Na memória dos militares, o desconhecido General Médici foi escolhido por seu belo porte físico e seu amor ao futebol. A revista Veja na época avaliou que

 

...[D]iante das câmaras de televisão, o estreante Emílio Garrastazu Médici mostrou algumas qualidades. Sua voz impressiona bem: é forte, é solene, excelente para os papéis principais. Sua aparência é grave, descansada e ereta, tem o tamanho e o porte certo para esses papéis (a beleza, aliás, não seria indispensável: em desempenhos semelhantes, o mundo já conheceu figuras esteticamente bizarras). (Veja, 15/10/1969)

 

É nessa imagem que recai o desejo de que “todos vejam no Presidente da República um brasileiro igual a todos os brasileiros” , consolidando sua figura como o Pai da Nação, que convoca perante si todos os seus iguais. Por alguns instantes, uma tabula rasa se impõe na diversidade étnica e na brutal desigualdade social e “todos” passam a formar uma Família Brasileira que partilha do mesmo valor, da mesma cor, que frequenta o mesmo bar para celebrar o amor ao futebol/amor ao regime militar.

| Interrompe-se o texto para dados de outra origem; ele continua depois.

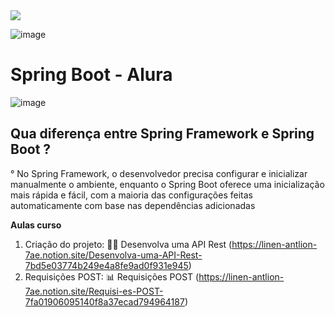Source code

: <div algin="center">
  <img src="https://www.notion.so/image/https%3A%2F%2Fhermes.dio.me%2Farticles%2Fcover%2F79a1dddc-5f58-46db-bd5f-95733ba66097.png?table=block&id=650ebb62-44c0-4915-b90b-079b2e407d5c&spaceId=2396c5a5-9467-4ea6-935a-de00a473fbdc&width=2000&userId=79542ed9-3136-42cc-8706-a6676c1541d4&cache=v2">
</div>

![image](https://github.com/user-attachments/assets/626efc54-083b-4fc1-8f4f-df0762f348e3)
# Spring Boot - Alura

![image](https://github.com/user-attachments/assets/b72cf1f2-06b3-449c-8785-ab21b1452902)
## Qua diferença entre Spring Framework e Spring Boot ?
  ° No Spring Framework, o desenvolvedor precisa configurar e inicializar manualmente o ambiente, enquanto o Spring Boot oferece uma inicialização mais rápida e fácil, com a maioria das configurações feitas automaticamente com base nas dependências adicionadas

**Aulas curso** 
1.	Criação do projeto: 👨‍💻
  Desenvolva uma API Rest (https://linen-antlion-7ae.notion.site/Desenvolva-uma-API-Rest-7bd5e03774b249e4a8fe9ad0f931e945)
2.	Requisições POST: 📊
  Requisições POST (https://linen-antlion-7ae.notion.site/Requisi-es-POST-7fa01906095140f8a37ecad794964187)

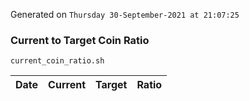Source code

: Generated on `Thursday 30-September-2021 at 21:07:25`

### Current to Target Coin Ratio
`current_coin_ratio.sh`

Date|Current|Target|Ratio
---|---|---|---

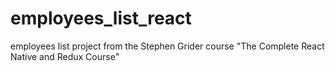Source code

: # employees_list_react
employees list project from the Stephen Grider course "The Complete React Native and Redux Course"
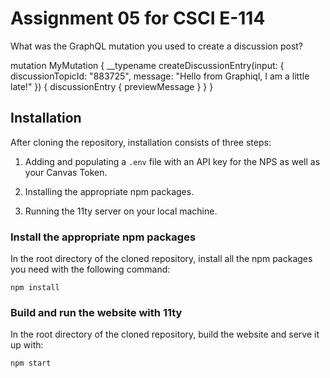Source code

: # Assignment 05 for CSCI E-114

What was the GraphQL mutation you used to create a discussion post?

mutation MyMutation {
  __typename
  createDiscussionEntry(input: {
    discussionTopicId: "883725", 
    message: "Hello from Graphiql, I am a little late!"
   }) 
  {
    discussionEntry {
      previewMessage
    }
  }
}

## Installation
After cloning the repository, installation consists of three steps:

1. Adding and populating a `.env` file with an API key for the NPS as well as your Canvas Token.

2. Installing the appropriate npm packages.

3. Running the 11ty server on your local machine.


### Install the appropriate npm packages
In the root directory of the cloned repository, install all the npm packages you need with the following command:

    npm install

### Build and run the website with 11ty
In the root directory of the cloned repository, build the website and serve it up with:

    npm start

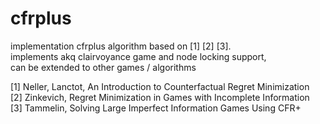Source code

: # cfrplus

implementation cfrplus algorithm based on [1] [2] [3].   
implements akq clairvoyance game and node locking support,  
can be extended to other games / algorithms

[1] Neller, Lanctot, An Introduction to Counterfactual Regret Minimization  
[2] Zinkevich, Regret Minimization in Games with Incomplete Information  
[3] Tammelin, Solving Large Imperfect Information Games Using CFR+  
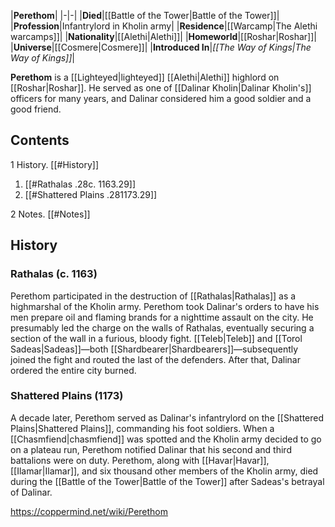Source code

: |**Perethom**|
|-|-|
|**Died**|[[Battle of the Tower\|Battle of the Tower]]|
|**Profession**|Infantrylord in Kholin army|
|**Residence**|[[Warcamp\|The Alethi warcamps]]|
|**Nationality**|[[Alethi\|Alethi]]|
|**Homeworld**|[[Roshar\|Roshar]]|
|**Universe**|[[Cosmere\|Cosmere]]|
|**Introduced In**|*[[The Way of Kings\|The Way of Kings]]*|

**Perethom** is a [[Lighteyed\|lighteyed]] [[Alethi\|Alethi]] highlord on [[Roshar\|Roshar]]. He served as one of [[Dalinar Kholin\|Dalinar Kholin's]] officers for many years, and Dalinar considered him a good soldier and a good friend.

## Contents

1 History. [[#History]] 

1. [[#Rathalas .28c. 1163.29]] 
1. [[#Shattered Plains .281173.29]] 


2 Notes. [[#Notes]] 


## History
### Rathalas (c. 1163)
Perethom participated in the destruction of [[Rathalas\|Rathalas]] as a highmarshal of the Kholin army. Perethom took Dalinar's orders to have his men prepare oil and flaming brands for a nighttime assault on the city. He presumably led the charge on the walls of Rathalas, eventually securing a section of the wall in a furious, bloody fight. [[Teleb\|Teleb]] and [[Torol Sadeas\|Sadeas]]—both [[Shardbearer\|Shardbearers]]—subsequently joined the fight and routed the last of the defenders. After that, Dalinar ordered the entire city burned.

### Shattered Plains (1173)
A decade later, Perethom served as Dalinar's infantrylord on the [[Shattered Plains\|Shattered Plains]], commanding his foot soldiers. When a [[Chasmfiend\|chasmfiend]] was spotted and the Kholin army decided to go on a plateau run, Perethom notified Dalinar that his second and third battalions were on duty.
Perethom, along with [[Havar\|Havar]], [[Ilamar\|Ilamar]], and six thousand other members of the Kholin army, died during the [[Battle of the Tower\|Battle of the Tower]] after Sadeas's betrayal of Dalinar.



https://coppermind.net/wiki/Perethom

O futebol é “uma paixão nacional”, um mito que esconde os motivos mais relevantes encontrados nos relatórios da diplomacia estadounidense que justificam a escolha do até então desconhecido General:

 

Médici criticou a paciência de Costa e Silva diante das manifestações anti-governo e, em dezembro de 1968, ele apoiou fortemente a criação do Ato Institucional nº5 (...) Apesar de Médici não se identificar como parte da chamada linha-dura do Exército, sua defesa, no passado, da adoção de medidas políticas restritivas indica que ele será, possivelmente, menos tolerante que Costa e Silva com a oposição radical. (General Records of the Department of State. Central Foreign Policy Files, Brazil, 1967-1969. Political and Defense. Intelligence note, October 8, 1969. “Brazil: General Médici chosen to replace President Costa e Silva”)

 

Tal como o mito, o sujeito que se predica é paralisado (monolítico) e paralisante (dinâmico). A nomeação de um dos presidentes mais sanguinários do período da ditadura militar deu-se em favor à melhor posição econômica e politicamente estratégica dos Estados Unidos. O Fundo Monetário Internacional, peça chave no financiamento às ditaduras militares da América Latina, tinha como seu diretor o próprio desconhecido General Médici, de 1967 a 69. O futebol como instrumento de construção ideológica do mito da Família Brasileira mascara O Brasil como um filho pródigo poliomelítico numa relação complicada com um pai fisicamente ausente, mas psicologicamente pervasivo e idolatrado. Um Brasil impedido.